Reaching Retirement: Phased Retirement Plan 101

For many workers, the sudden change from employee to retiree can be difficult. Some employers, especially those in the public sector, have begun offering “phased retirement” plans to ease the transition. What is phased retirement? Who is eligible? And how does it all work? 

We sat down with Patrick Seal, a CFS* Wealth Management Advisor at Elevations, to learn more about phased retirement, the benefits of this option and the must-know aspects. 

“When I talk to members who say, I’d like to work less or not at all one day, I ask them to explain what that looks like,” Seal commented. “What if you could have your perfect world? What if you could be compensated for doing more of what you want to do and less of what you don’t want to do? I ask members what would that look like to them if there’s no fail and they say, Wow, I’ve never really thought about it that way.” 

What is phased retirement? Are there benefits to deferring retirement? 

Simply put, phased retirement means working less for a while before quitting the workforce altogether. This phased period might be in the final months of work or last for years. It’s up to you! 

“Maybe somebody was working 40, 50, or 60 hours a week, and they’ve been in that grind mode year after year. So, they cut it down to maybe 40 or 30,” Seal explained. 

Phased retirement generally allows you to continue working on what would typically be considered a part-time basis. You benefit by having a smoother transition from full-time employment to retirement, and your employer benefits by retaining the services of a talented employee. Some phased retirement plans allow you to access all or part of your pension benefit while working part-time. 

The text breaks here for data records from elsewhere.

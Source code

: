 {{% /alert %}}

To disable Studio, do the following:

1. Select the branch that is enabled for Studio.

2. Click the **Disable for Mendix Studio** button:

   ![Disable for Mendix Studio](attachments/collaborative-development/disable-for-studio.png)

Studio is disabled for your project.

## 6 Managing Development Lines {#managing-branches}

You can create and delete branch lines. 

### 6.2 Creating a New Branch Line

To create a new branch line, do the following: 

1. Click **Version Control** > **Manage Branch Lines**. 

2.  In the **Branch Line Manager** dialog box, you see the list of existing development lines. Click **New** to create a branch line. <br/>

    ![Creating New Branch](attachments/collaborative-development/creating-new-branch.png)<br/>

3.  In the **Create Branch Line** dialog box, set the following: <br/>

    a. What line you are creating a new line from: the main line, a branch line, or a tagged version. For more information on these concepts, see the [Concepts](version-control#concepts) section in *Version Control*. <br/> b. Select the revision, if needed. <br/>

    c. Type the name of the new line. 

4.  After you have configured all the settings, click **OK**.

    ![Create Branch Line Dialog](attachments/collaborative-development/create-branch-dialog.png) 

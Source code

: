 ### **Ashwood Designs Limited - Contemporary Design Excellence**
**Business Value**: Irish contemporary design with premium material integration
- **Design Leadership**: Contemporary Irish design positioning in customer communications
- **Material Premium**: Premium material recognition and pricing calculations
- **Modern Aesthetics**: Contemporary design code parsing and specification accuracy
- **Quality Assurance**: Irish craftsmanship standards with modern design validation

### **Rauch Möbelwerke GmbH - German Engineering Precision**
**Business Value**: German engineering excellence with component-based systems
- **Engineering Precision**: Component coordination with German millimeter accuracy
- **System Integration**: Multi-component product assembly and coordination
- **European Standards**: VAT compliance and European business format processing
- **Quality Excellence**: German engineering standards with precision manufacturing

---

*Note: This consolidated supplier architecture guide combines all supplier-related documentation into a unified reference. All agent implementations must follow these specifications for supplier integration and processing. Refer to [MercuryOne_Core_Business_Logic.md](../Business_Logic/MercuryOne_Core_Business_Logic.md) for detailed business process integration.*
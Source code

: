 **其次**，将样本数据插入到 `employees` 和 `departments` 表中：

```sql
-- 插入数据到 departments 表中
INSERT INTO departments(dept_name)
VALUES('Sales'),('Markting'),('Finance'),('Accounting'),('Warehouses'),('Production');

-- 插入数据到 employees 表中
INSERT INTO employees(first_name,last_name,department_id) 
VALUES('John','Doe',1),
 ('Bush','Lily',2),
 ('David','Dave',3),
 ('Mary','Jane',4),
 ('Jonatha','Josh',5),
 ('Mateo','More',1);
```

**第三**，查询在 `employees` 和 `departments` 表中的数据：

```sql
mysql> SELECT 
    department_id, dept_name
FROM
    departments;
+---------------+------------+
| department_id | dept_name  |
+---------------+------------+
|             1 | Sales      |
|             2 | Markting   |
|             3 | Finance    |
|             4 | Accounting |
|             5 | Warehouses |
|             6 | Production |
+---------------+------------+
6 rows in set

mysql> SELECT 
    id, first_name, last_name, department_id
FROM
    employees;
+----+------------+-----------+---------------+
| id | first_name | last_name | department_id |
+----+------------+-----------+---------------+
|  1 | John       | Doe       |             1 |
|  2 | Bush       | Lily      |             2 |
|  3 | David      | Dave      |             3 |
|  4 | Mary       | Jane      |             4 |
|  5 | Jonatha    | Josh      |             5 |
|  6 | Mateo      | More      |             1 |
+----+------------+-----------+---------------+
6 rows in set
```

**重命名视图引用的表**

“Currently, the rule with the IRS is you can turn on your Social Security benefit at age 62. However, if you earn too much money, your benefit is reduced. So, that’s one of the drawbacks. If somebody is planning on using their Social Security benefit before their full retirement age, they need to be aware that this little speed bump is out there,” Seal added.  

Another advantage of delaying full retirement is that you can continue to build tax-deferred funds in your IRA or employer-sponsored retirement plan. Keep in mind, though, that you may be required to start taking minimum distributions from your qualified retirement plan or traditional IRA once you reach age 72 you want to avoid substantial penalties. 

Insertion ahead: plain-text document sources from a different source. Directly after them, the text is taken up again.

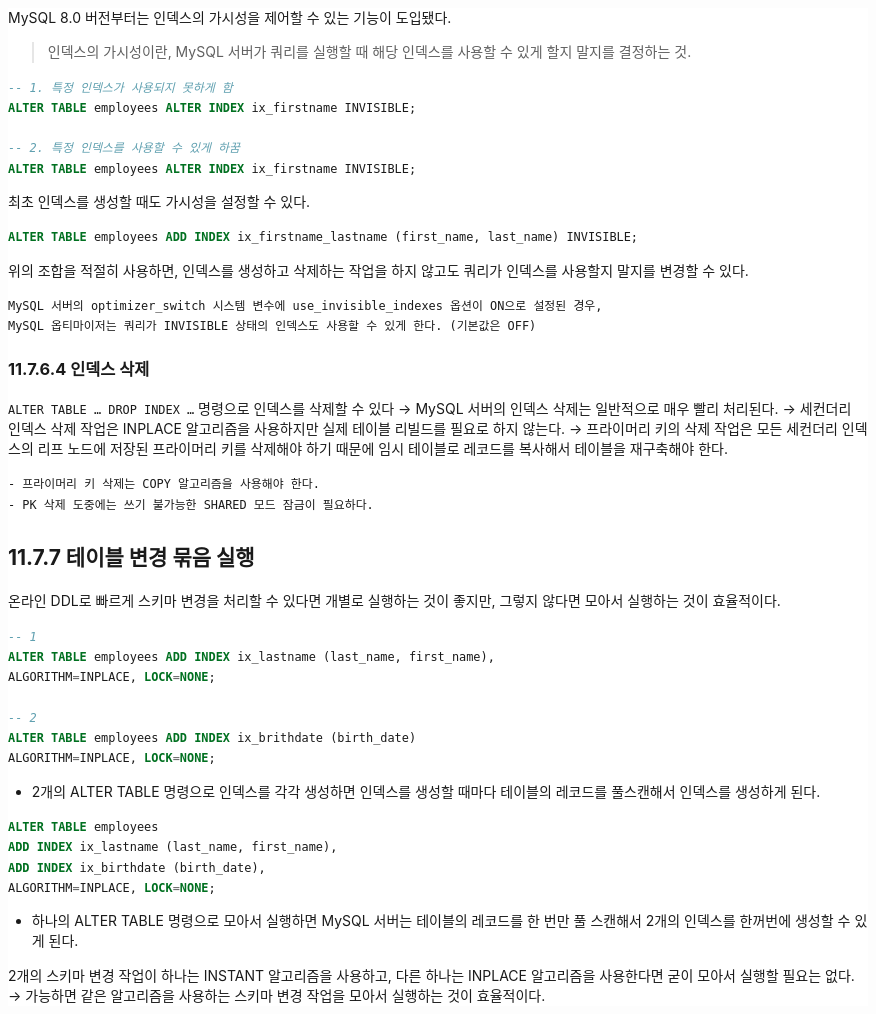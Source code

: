 MySQL 8.0 버전부터는 인덱스의 가시성을 제어할 수 있는 기능이 도입됐다.
> 인덱스의 가시성이란, MySQL 서버가 쿼리를 실행할 때 해당 인덱스를 사용할 수 있게 할지 말지를 결정하는 것.

```sql
-- 1. 특정 인덱스가 사용되지 못하게 함
ALTER TABLE employees ALTER INDEX ix_firstname INVISIBLE;

-- 2. 특정 인덱스를 사용할 수 있게 하꿈
ALTER TABLE employees ALTER INDEX ix_firstname INVISIBLE;
```

최초 인덱스를 생성할 때도 가시성을 설정할 수 있다.
```sql
ALTER TABLE employees ADD INDEX ix_firstname_lastname (first_name, last_name) INVISIBLE;
```

위의 조합을 적절히 사용하면, 인덱스를 생성하고 삭제하는 작업을 하지 않고도 쿼리가 인덱스를 사용할지 말지를 변경할 수 있다.

```ad-tip
MySQL 서버의 optimizer_switch 시스템 변수에 use_invisible_indexes 옵션이 ON으로 설정된 경우,
MySQL 옵티마이저는 쿼리가 INVISIBLE 상태의 인덱스도 사용할 수 있게 한다. (기본값은 OFF)
```

### 11.7.6.4 인덱스 삭제
`ALTER TABLE … DROP INDEX …` 명령으로 인덱스를 삭제할 수 있다
→ MySQL 서버의 인덱스 삭제는 일반적으로 매우 빨리 처리된다.
→ 세컨더리 인덱스 삭제 작업은 INPLACE 알고리즘을 사용하지만 실제 테이블 리빌드를 필요로 하지 않는다.
→ 프라이머리 키의 삭제 작업은 모든 세컨더리 인덱스의 리프 노드에 저장된 프라이머리 키를 삭제해야 하기 때문에 임시 테이블로 레코드를 복사해서 테이블을 재구축해야 한다.

```ad-note
- 프라이머리 키 삭제는 COPY 알고리즘을 사용해야 한다.
- PK 삭제 도중에는 쓰기 불가능한 SHARED 모드 잠금이 필요하다.
```

## 11.7.7 테이블 변경 묶음 실행
온라인 DDL로 빠르게 스키마 변경을 처리할 수 있다면 개별로 실행하는 것이 좋지만, 그렇지 않다면 모아서 실행하는 것이 효율적이다.
```sql
-- 1
ALTER TABLE employees ADD INDEX ix_lastname (last_name, first_name),
ALGORITHM=INPLACE, LOCK=NONE;

-- 2
ALTER TABLE employees ADD INDEX ix_brithdate (birth_date)
ALGORITHM=INPLACE, LOCK=NONE;
```
- 2개의 ALTER TABLE 명령으로 인덱스를 각각 생성하면 인덱스를 생성할 때마다 테이블의 레코드를 풀스캔해서 인덱스를 생성하게 된다.

```sql
ALTER TABLE employees
ADD INDEX ix_lastname (last_name, first_name),
ADD INDEX ix_birthdate (birth_date),
ALGORITHM=INPLACE, LOCK=NONE;
```
- 하나의 ALTER TABLE 명령으로 모아서 실행하면 MySQL 서버는 테이블의 레코드를 한 번만 풀 스캔해서 2개의 인덱스를 한꺼번에 생성할 수 있게 된다.

2개의 스키마 변경 작업이 하나는 INSTANT 알고리즘을 사용하고, 다른 하나는 INPLACE 알고리즘을 사용한다면 굳이 모아서 실행할 필요는 없다.
→ 가능하면 같은 알고리즘을 사용하는 스키마 변경 작업을 모아서 실행하는 것이 효율적이다.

Perhaps the top benefit of phased retirement is the mental and social stimulation it provides. It’s difficult to one day stop socializing with co-workers or completing tasks that make a person feel valuable, respected and needed. 

Seal explains that folks who chose phased retirement “don’t get disconnected or isolated. It’s been proven through so many studies that isolation is a very damaging component to people’s mental health and their capacity to continue physically.” Working in a limited capacity can be good for the wallet and the mind. 

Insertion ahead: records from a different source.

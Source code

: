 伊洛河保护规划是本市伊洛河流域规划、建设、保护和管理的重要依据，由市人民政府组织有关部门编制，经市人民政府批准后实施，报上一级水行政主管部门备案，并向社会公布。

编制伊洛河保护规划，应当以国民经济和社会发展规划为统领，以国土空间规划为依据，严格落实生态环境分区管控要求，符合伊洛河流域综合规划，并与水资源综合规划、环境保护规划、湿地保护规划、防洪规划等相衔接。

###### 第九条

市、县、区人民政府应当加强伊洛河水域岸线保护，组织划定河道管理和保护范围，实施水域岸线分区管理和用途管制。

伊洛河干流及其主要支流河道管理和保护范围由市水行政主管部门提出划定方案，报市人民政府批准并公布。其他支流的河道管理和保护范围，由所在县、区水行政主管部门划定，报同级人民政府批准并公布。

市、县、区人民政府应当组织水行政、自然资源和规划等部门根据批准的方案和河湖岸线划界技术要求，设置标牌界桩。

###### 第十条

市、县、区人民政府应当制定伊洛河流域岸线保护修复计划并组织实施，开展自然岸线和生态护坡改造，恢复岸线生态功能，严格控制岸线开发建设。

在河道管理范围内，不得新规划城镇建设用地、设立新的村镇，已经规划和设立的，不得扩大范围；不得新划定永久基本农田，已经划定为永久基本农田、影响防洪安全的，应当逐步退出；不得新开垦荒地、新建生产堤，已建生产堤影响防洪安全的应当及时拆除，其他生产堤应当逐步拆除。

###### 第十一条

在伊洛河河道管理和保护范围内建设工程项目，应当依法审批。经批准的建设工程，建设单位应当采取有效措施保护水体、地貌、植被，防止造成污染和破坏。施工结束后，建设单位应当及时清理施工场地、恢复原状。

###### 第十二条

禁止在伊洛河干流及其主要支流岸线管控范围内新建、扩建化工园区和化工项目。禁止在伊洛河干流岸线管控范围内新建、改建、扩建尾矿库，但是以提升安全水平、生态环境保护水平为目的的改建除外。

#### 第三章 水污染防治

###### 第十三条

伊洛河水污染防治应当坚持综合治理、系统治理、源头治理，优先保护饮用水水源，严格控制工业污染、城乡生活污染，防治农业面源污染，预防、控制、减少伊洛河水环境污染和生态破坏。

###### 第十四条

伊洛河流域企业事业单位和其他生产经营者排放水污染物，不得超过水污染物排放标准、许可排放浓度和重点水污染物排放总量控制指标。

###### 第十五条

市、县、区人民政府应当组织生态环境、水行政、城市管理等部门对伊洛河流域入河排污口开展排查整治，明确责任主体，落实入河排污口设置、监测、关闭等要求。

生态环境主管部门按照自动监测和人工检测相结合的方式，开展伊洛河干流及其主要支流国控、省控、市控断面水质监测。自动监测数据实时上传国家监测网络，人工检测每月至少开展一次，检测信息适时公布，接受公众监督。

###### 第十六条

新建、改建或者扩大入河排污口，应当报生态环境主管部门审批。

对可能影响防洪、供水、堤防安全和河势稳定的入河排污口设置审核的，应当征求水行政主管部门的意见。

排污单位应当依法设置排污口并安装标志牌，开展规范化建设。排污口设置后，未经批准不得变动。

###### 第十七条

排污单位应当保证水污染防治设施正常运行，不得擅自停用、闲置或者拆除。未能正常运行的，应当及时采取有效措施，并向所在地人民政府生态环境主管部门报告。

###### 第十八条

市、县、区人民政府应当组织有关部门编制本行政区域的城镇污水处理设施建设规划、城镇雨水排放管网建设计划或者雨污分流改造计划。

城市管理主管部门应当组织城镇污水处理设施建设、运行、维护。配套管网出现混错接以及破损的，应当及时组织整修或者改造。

Who is a good candidate for phased retirement? 

Every person and the way they work is unique. Whether you’re an employee or self-employed, phased retirement is an option for you. Older folks who want to open up time in their calendar to travel more, visit with family or simply pursue hobbies are often the ones considering this option. 

If you’re an employee, you’ll need to talk with your employer about how you could work less in the years leading up to retirement and how you will structure your phased retirement. Would your days be shorter? Would you work fewer days each week? Would you become a seasonal employee and only work for certain months?  

Seal added, “Some jobs are task-oriented or project-oriented. Once you’re finished with the project, if you don’t jump in on the next project, you’re not obligated to be there.” 

It’s not uncommon for phased retirees to end their employment in their long-time career field to work their last few years at a part-time job that aligns with other interests simply to enjoy a change of pace in life or learn a new skill. 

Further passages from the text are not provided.